Task brief →
Write out the listing below in full and exactly, leaving out every picture.

Records for the exercise →

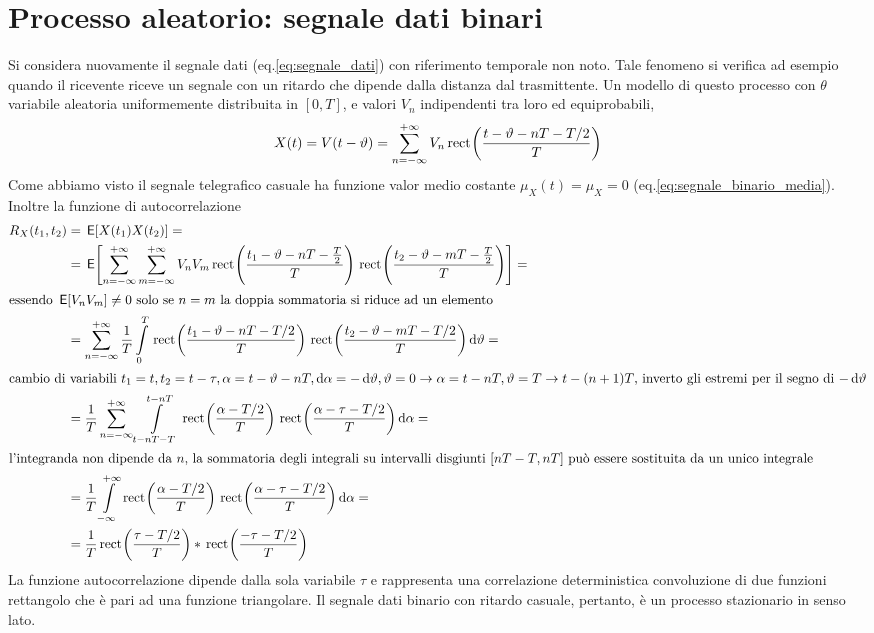 \section[Processo aleatorio con riferimento temporale aleatorio]{Processo aleatorio: segnale dati binari}
Si considera nuovamente il segnale dati (eq.\ref{eq:segnale_dati}) con riferimento temporale non noto. Tale fenomeno si verifica ad esempio quando il ricevente riceve un segnale con un ritardo che dipende dalla distanza dal trasmittente. Un modello di questo processo con $\theta$ variabile aleatoria uniformemente distribuita in $[0,T]$, e valori $V_n$ indipendenti tra loro ed equiprobabili,
\[
	X(t)=V(t-\vartheta)=\sum_{n=-\infty}^{+\infty}V_n\,{\operatorname{rect}}^{}\!\left({\frac{t-\vartheta-n T-T/2}{T}}\right)
\]
Come abbiamo visto il segnale telegrafico casuale ha funzione valor medio costante $\mu_X(t)=\mu_X=0$ (eq.\ref{eq:segnale_binario_media}).
Inoltre la funzione di autocorrelazione
\[
\begin{split}
	R_X(t_1,t_2)&=\E{X(t_1)X(t_2)}=\\
	&=\E{\sum_{n=-\infty}^{+\infty}\sum_{m=-\infty}^{+\infty}V_n V_m\rect{\frac{t_1-\theta-n T-\frac{T}{2}}{T}}\rect{\frac{t_2-\theta-m T-\frac{T}{2}}{T}}}=\\
\intertext{essendo $\E{V_nV_m}\neq 0$ solo se $n=m$ la doppia sommatoria si riduce ad un elemento}
	&=\sum_{n=-\infty}^{+\infty}\frac{1}{T}\intd{0}{T}{\rect{\frac{t_1-\theta-n T-T/2}{T}}\rect{\frac{t_2-\theta-m T-T/2}{T}}}{\theta}=\\
\intertext{cambio di variabili $t_1=t, t_2=t-\tau, \alpha=t-\theta-n T,\diff\alpha=-\diff\theta, \theta=0\to\alpha=t-nT, \theta=T\to t-(n+1)T$, inverto gli estremi per il segno di $-\diff\theta$}
	&=\frac{1}{T}\sum_{n=-\infty}^{+\infty}\intd{t-n T-T}{t-n T}{\rect{\frac{\alpha-T/2}{T}}\rect{\frac{\alpha-\tau-T/2}{T}}}{\alpha}=\\
\intertext{l'integranda non dipende da $n$, la sommatoria degli integrali su intervalli disgiunti $[n T-T,n T]$ può essere sostituita da un unico integrale}
	&=\frac{1}{T}\intd{-\infty}{+\infty}{\rect{\frac{\alpha-T/2}{T}}\rect{\frac{\alpha-\tau-T/2}{T}}}{\alpha}=\\
	&=\frac{1}{T}\rect{\frac{\tau-T/2}{T}}\ast\rect{\frac{-\tau-T/2}{T}}
\end{split}
\]
La funzione autocorrelazione dipende dalla sola variabile $\tau$ e rappresenta una correlazione deterministica convoluzione di due funzioni rettangolo che è pari ad una funzione triangolare.
Il segnale dati binario con ritardo casuale, pertanto, è un processo stazionario in senso lato.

Answer section →
 \section[Processo aleatorio con riferimento temporale aleatorio]{Processo aleatorio: segnale dati binari}
Si considera nuovamente il segnale dati (eq.\ref{eq:segnale_dati}) con riferimento temporale non noto. Tale fenomeno si verifica ad esempio quando il ricevente riceve un segnale con un ritardo che dipende dalla distanza dal trasmittente. Un modello di questo processo con $\theta$ variabile aleatoria uniformemente distribuita in $[0,T]$, e valori $V_n$ indipendenti tra loro ed equiprobabili,
\[
	X(t)=V(t-\vartheta)=\sum_{n=-\infty}^{+\infty}V_n\,{\operatorname{rect}}^{}\!\left({\frac{t-\vartheta-n T-T/2}{T}}\right)
\]
Come abbiamo visto il segnale telegrafico casuale ha funzione valor medio costante $\mu_X(t)=\mu_X=0$ (eq.\ref{eq:segnale_binario_media}).
Inoltre la funzione di autocorrelazione
\[
\begin{split}
	R_X(t_1,t_2)&=\E{X(t_1)X(t_2)}=\\
	&=\E{\sum_{n=-\infty}^{+\infty}\sum_{m=-\infty}^{+\infty}V_n V_m\rect{\frac{t_1-\theta-n T-\frac{T}{2}}{T}}\rect{\frac{t_2-\theta-m T-\frac{T}{2}}{T}}}=\\
\intertext{essendo $\E{V_nV_m}\neq 0$ solo se $n=m$ la doppia sommatoria si riduce ad un elemento}
	&=\sum_{n=-\infty}^{+\infty}\frac{1}{T}\intd{0}{T}{\rect{\frac{t_1-\theta-n T-T/2}{T}}\rect{\frac{t_2-\theta-m T-T/2}{T}}}{\theta}=\\
\intertext{cambio di variabili $t_1=t, t_2=t-\tau, \alpha=t-\theta-n T,\diff\alpha=-\diff\theta, \theta=0\to\alpha=t-nT, \theta=T\to t-(n+1)T$, inverto gli estremi per il segno di $-\diff\theta$}
	&=\frac{1}{T}\sum_{n=-\infty}^{+\infty}\intd{t-n T-T}{t-n T}{\rect{\frac{\alpha-T/2}{T}}\rect{\frac{\alpha-\tau-T/2}{T}}}{\alpha}=\\
\intertext{l'integranda non dipende da $n$, la sommatoria degli integrali su intervalli disgiunti $[n T-T,n T]$ può essere sostituita da un unico integrale}
	&=\frac{1}{T}\intd{-\infty}{+\infty}{\rect{\frac{\alpha-T/2}{T}}\rect{\frac{\alpha-\tau-T/2}{T}}}{\alpha}=\\
	&=\frac{1}{T}\rect{\frac{\tau-T/2}{T}}\ast\rect{\frac{-\tau-T/2}{T}}
\end{split}
\]
La funzione autocorrelazione dipende dalla sola variabile $\tau$ e rappresenta una correlazione deterministica convoluzione di due funzioni rettangolo che è pari ad una funzione triangolare.
Il segnale dati binario con ritardo casuale, pertanto, è un processo stazionario in senso lato.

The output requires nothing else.